Following overnight fasting (12–14 h), 10 ml peripheral blood samples were collected from each subject at baseline and the end of the trial. All blood samples were divided into two parts; 1 mL was used for the determination of hemoglobin HgA1c (HbA1c), and the remaining sample was immediately centrifuged (3500 rpm: 10 min at room temperature) and the separated plasma was stowed at − 80 °C for subsequent biochemical variables’ analysis. All biochemical variables were measured in the same laboratory by using standard laboratory methods. Human nitric oxide (NO) was measured using a colorimetric assay (ZellBio GmbH, Ulm, Germany). Fasting plasma glucose (FPG) was measured by using GOD/POD method (Pars Azmoon) [25]. High-density lipoprotein cholesterol (HDL-C), total cholesterol (TC), and triglycerides (TG) concentrations were measured by the photometric enzymatic method using Pars Azmoon Kit (Pars Azmoon). LDL-cholesterol concentration, calculated using the Friedwald formula (LDL = TC − HDL − (TAG/5). Fasting insulin levels were assessed by Monobind Elisa kit (Monobind) [26]. The HbA1c was measured on the whole blood sample by direct enzymatic HbA1c assay (Diazyme Laboratories, Inc., CA, USA) [25]. Level of changes in pancreatic B-cell function (HOMA-B) and homeostatic model assessment for insulin resistance (HOMA-IR) were calculated by formulas, respectively, HOMA-B = [20 × fasting insulin (μIU/ml)/glucose(mmol/l) − 3.5] and HOMA-IR = (fasting glucose (mmol/l) × fasting insulin(μIU/ml))/22.5 [27].

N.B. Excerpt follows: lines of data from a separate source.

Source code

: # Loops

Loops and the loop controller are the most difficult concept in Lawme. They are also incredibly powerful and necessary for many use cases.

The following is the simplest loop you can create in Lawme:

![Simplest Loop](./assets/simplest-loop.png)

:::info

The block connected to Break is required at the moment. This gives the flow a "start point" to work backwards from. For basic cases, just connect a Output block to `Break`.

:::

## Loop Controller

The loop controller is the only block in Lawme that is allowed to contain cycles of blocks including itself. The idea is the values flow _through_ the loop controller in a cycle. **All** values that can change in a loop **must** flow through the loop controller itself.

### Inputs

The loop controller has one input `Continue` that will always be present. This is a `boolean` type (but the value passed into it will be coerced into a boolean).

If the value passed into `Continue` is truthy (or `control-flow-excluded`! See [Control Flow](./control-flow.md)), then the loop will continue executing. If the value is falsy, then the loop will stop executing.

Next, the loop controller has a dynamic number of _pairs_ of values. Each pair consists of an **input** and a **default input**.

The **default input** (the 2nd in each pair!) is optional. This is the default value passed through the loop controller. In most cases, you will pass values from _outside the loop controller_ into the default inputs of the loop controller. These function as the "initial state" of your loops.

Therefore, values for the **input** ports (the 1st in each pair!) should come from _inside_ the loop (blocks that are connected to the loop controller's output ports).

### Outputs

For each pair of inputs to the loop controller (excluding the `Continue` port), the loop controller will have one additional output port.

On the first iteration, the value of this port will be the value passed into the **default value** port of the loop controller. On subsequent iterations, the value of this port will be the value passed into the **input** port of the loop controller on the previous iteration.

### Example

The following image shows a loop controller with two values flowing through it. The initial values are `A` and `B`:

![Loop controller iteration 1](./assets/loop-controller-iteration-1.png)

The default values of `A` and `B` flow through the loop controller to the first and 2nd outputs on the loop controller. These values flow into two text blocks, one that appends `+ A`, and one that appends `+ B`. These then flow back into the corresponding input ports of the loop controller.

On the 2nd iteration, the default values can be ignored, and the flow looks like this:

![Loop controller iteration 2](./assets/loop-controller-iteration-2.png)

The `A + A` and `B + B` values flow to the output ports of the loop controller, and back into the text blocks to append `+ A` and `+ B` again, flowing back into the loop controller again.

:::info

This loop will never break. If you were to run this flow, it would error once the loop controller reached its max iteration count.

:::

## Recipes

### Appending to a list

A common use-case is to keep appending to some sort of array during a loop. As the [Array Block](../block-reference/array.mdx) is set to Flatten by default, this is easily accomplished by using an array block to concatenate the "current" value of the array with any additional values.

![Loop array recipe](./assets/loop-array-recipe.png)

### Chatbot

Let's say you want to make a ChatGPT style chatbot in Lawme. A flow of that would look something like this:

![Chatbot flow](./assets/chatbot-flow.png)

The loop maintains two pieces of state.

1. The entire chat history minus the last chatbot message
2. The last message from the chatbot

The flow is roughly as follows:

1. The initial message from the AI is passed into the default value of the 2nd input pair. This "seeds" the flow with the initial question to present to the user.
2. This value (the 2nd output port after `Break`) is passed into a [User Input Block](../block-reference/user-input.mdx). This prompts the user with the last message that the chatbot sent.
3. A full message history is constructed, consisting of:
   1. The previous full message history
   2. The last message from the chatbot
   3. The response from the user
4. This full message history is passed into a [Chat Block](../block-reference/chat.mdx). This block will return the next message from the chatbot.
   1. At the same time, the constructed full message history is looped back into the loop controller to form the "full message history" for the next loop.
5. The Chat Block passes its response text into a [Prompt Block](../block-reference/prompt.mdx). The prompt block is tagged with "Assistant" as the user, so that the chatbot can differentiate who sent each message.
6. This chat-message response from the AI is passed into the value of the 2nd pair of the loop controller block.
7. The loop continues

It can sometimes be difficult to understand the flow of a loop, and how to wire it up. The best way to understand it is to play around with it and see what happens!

Concentrated beetroot juice characteristics and analytical assays

Concentrated BJ prepared by Takdaneh, Inc., Iran, without any additives (contains 180 mg nitrate and 0.1 mg nitrite per 24 ml). Total phenolic content (TPC) was measured by the Folin–Ciocalteau reagent, using gallic acid as a standard. The absorbance was measured at 765 nm using the colorimetric assay [28]. Total flavonoid content was measured by the aluminum chloride and potassium acetate. The absorbance of the reaction mixture was subsequently measured at 415 nm colorimetric assay using quercetin (10 mg/100 ml) as standard [28]. Concentrated BJ was diluted at 1:10 (v:v) to measure its total antioxidant capacity (TAC), based on the inhibition percent of DPPH. The working solution (6 × 10 − 5 M) was prepared, and then the absorbance at 515 nm was recorded using a spectrophotometer. A control with no added extract was also analyzed [29]. Nitrate and nitrite content was measured by the colorimetric assay. Nitrate content was measured according to the cadmium reduction method [30]. Sugar content was measured by the HPLC method. All the analytic data was measured during the start, middle, and end of the study. The quality of beetroot juice was assessed at weeks 0, 6, and 12 of the study by the Food and Drug Quality Control Lab, Mazandaran University of Medical Sciences, Sari, Iran. In order to assure the utmost accuracy, 3 different containers were analyzed each time. The concentrated BJ composition is summarized in Table 1.

Table 1 Composition of concentrated beetroot juice

Statistical analysis

In this study, the normality assumption for variables was assessed using the Kolmogorov–Smirnov statistic. Natural logarithm-transformed (ln) was performed to normalize the distribution of parameters with skewed distribution (cholesterol, vitamin E, vitamin C, alpha-carotene, beta-carotene, and HOMA-B). Categorical variables were reported as frequency. Continuous data were expressed in terms of mean ± standard deviation. The Student’s t-test was performed to examine the differences in baseline and endpoint characteristics of the subjects between the two groups. A paired t-test was used for within-group comparisons. Analysis of covariance (ANCOVA) was used to determine any differences at the end of the study by adjusting for baseline values and other confounding factors. A p-value less than 0.05 was considered statistically significant, based on two-sided tests. Statistical analyses were performed by the Statistical Package for the Social Sciences (SPSS Inc., Chicago, IL, USA) for Windows version 24.0.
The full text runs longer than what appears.